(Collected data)
-.-.-

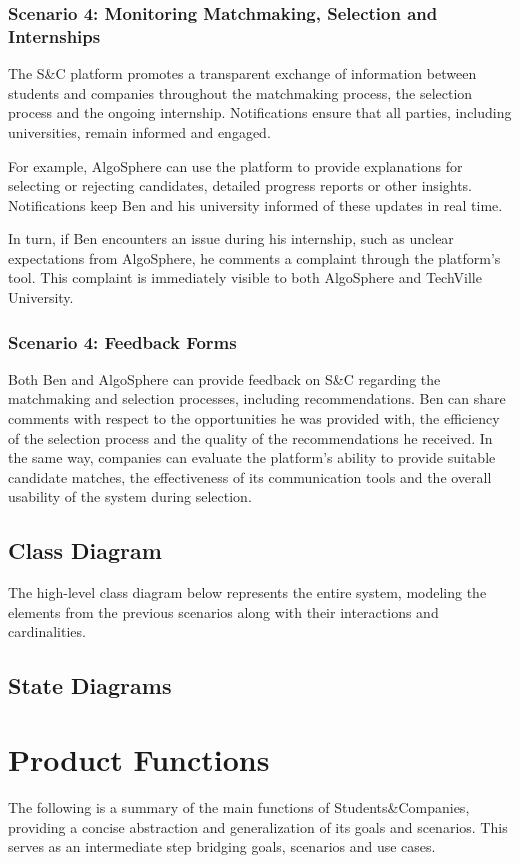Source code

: \subsubsection{Scenario 4: Monitoring Matchmaking, Selection and Internships}
The S\&C platform promotes a transparent exchange of information between students and companies throughout the matchmaking process, the selection process and the ongoing internship.
Notifications ensure that all parties, including universities, remain informed and engaged.

For example, AlgoSphere can use the platform to provide explanations for selecting or rejecting candidates, detailed progress reports or other insights.
Notifications keep Ben and his university informed of these updates in real time.

In turn, if Ben encounters an issue during his internship, such as unclear expectations from AlgoSphere, he comments a complaint through the platform's tool.
This complaint is immediately visible to both AlgoSphere and TechVille University.

\subsubsection{Scenario 4: Feedback Forms}
Both Ben and AlgoSphere can provide feedback on S\&C regarding the matchmaking and selection processes, including recommendations.
Ben can share comments with respect to the opportunities he was provided with, the efficiency of the selection process and the quality of the recommendations he received.
In the same way, companies can evaluate the platform's ability to provide suitable candidate matches, the effectiveness of its communication tools and the overall usability of the system during selection.

\subsection{Class Diagram}
The high-level class diagram below represents the entire system, modeling the elements from the previous scenarios along with their interactions and cardinalities.

\subsection{State Diagrams}
\section{Product Functions}
The following is a summary of the main functions of Students\&Companies, providing a concise abstraction and generalization of its goals and scenarios.
This serves as an intermediate step bridging goals, scenarios and use cases.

-.-.-

WHAT IS REQUIRED | Print, exactly as written, the lines above from the first one to the one containing "The following is". Leave out pictures.

SOLUTION FOR THIS PROBLEM |
Source code

: \subsubsection{Scenario 4: Monitoring Matchmaking, Selection and Internships}
The S\&C platform promotes a transparent exchange of information between students and companies throughout the matchmaking process, the selection process and the ongoing internship.
Notifications ensure that all parties, including universities, remain informed and engaged.

For example, AlgoSphere can use the platform to provide explanations for selecting or rejecting candidates, detailed progress reports or other insights.
Notifications keep Ben and his university informed of these updates in real time.

In turn, if Ben encounters an issue during his internship, such as unclear expectations from AlgoSphere, he comments a complaint through the platform's tool.
This complaint is immediately visible to both AlgoSphere and TechVille University.

\subsubsection{Scenario 4: Feedback Forms}
Both Ben and AlgoSphere can provide feedback on S\&C regarding the matchmaking and selection processes, including recommendations.
Ben can share comments with respect to the opportunities he was provided with, the efficiency of the selection process and the quality of the recommendations he received.
In the same way, companies can evaluate the platform's ability to provide suitable candidate matches, the effectiveness of its communication tools and the overall usability of the system during selection.

\subsection{Class Diagram}
The high-level class diagram below represents the entire system, modeling the elements from the previous scenarios along with their interactions and cardinalities.

\subsection{State Diagrams}
\section{Product Functions}
The following is a summary of the main functions of Students\&Companies, providing a concise abstraction and generalization of its goals and scenarios.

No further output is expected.